The ultrasound probe 2 may be an ultrasound probe of any type, such as a sector ultrasound probe, a linear ultrasound probe, or a convex ultrasound probe. The ultrasound probe 2 may be a one-dimensional ultrasound probe with a plurality of piezoelectric transducers arranged in a row. Alternatively, the ultrasound probe 2 may be an ultrasound probe in which a plurality of piezoelectric transducers of a one-dimensional ultrasound probe mechanically shake. Still alternatively, the ultrasound probe 2 may be a two-dimensional ultrasound probe with a plurality of piezoelectric transducers arranged in a grid in two dimensions.
FIG. 2 illustrates at least one embodiment example of an installation configuration of the ultrasonic diagnostic apparatus main body 1, the ultrasound probe 2, the camera 3, the display 4, and the control panel 5 that may be used. According to one or more embodiments, the camera 3 is mainly used to acquire an exterior image for identifying an examination region of the subject A during examination using the ultrasound probe 2. More specifically, the camera 3 captures an exterior image including the examination region and the ultrasound probe 2 during examination of the subject A using the ultrasound probe 2. The camera 3 may be installed, for example, at an end of an arm provided on the ultrasonic diagnostic apparatus main body 1 and may be used to capture the image of the surroundings of the ultrasonic diagnostic apparatus 100. Alternatively, the camera 3 may be installed so as to be separated from the ultrasonic diagnostic apparatus main body 1 (for example, installed on the ceiling). The camera 3 may be installed at any location as long as the image of a photographic subject, that is, the ultrasound probe 2, may be captured.
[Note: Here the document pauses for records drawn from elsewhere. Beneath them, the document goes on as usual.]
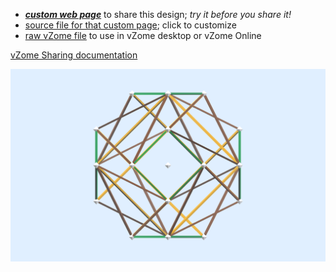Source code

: 
 - [***custom web page***][post] to share this design; *try it before you share it!*
 - [source file for that custom page][source]; click to customize
 - [raw vZome file][raw] to use in vZome desktop or vZome Online

[vZome Sharing documentation](https://vzome.github.io/vzome/sharing.html#how-it-works)

![Image](<Tetraxis-as-Tensegrity-Mirror-pair-combined.png>)


[post]: <https://John-Kostick.github.io/vzome-sharing/2022/03/01/Tetraxis-as-Tensegrity-Mirror-pair-combined-13-19-26.html>
[source]: <https://github.com/John-Kostick/vzome-sharing/edit/main/_posts/2022-03-01-Tetraxis-as-Tensegrity-Mirror-pair-combined-13-19-26.md>
[raw]: <https://raw.githubusercontent.com/John-Kostick/vzome-sharing/main/2022/03/01/13-19-26-Tetraxis-as-Tensegrity-Mirror-pair-combined/Tetraxis-as-Tensegrity-Mirror-pair-combined.vZome>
In one or more embodiments, the camera 3 may have a configuration to function as a commonly used camera that includes an image pickup optical system, an image pickup element, a central processing unit (CPU), an image processing circuit, a read only memory (ROM), a random-access memory (RAM), and at least one communication interface (I/F). Light flux from a photographic subject is incident on an image pickup element (for example, a CCD or CMOS sensor) by the image pickup optical system including an optical element, such as a lens, to form an image. The image pickup optical system includes a lens group, and the camera 3 may include a lens drive control circuit that controls zooming and focusing by driving the lens group in the optical axis direction. An electrical signal output from the image pickup element is converted into digital image data by an A/D converter and, then, is subjected to various image processing operations in the image processing circuit, and is output to an external apparatus. At least a subset of the image processing operations to be performed by the image processing circuit may be performed by a processing circuit of the external apparatus after the digital image data is output to the external apparatus via the communication I/F.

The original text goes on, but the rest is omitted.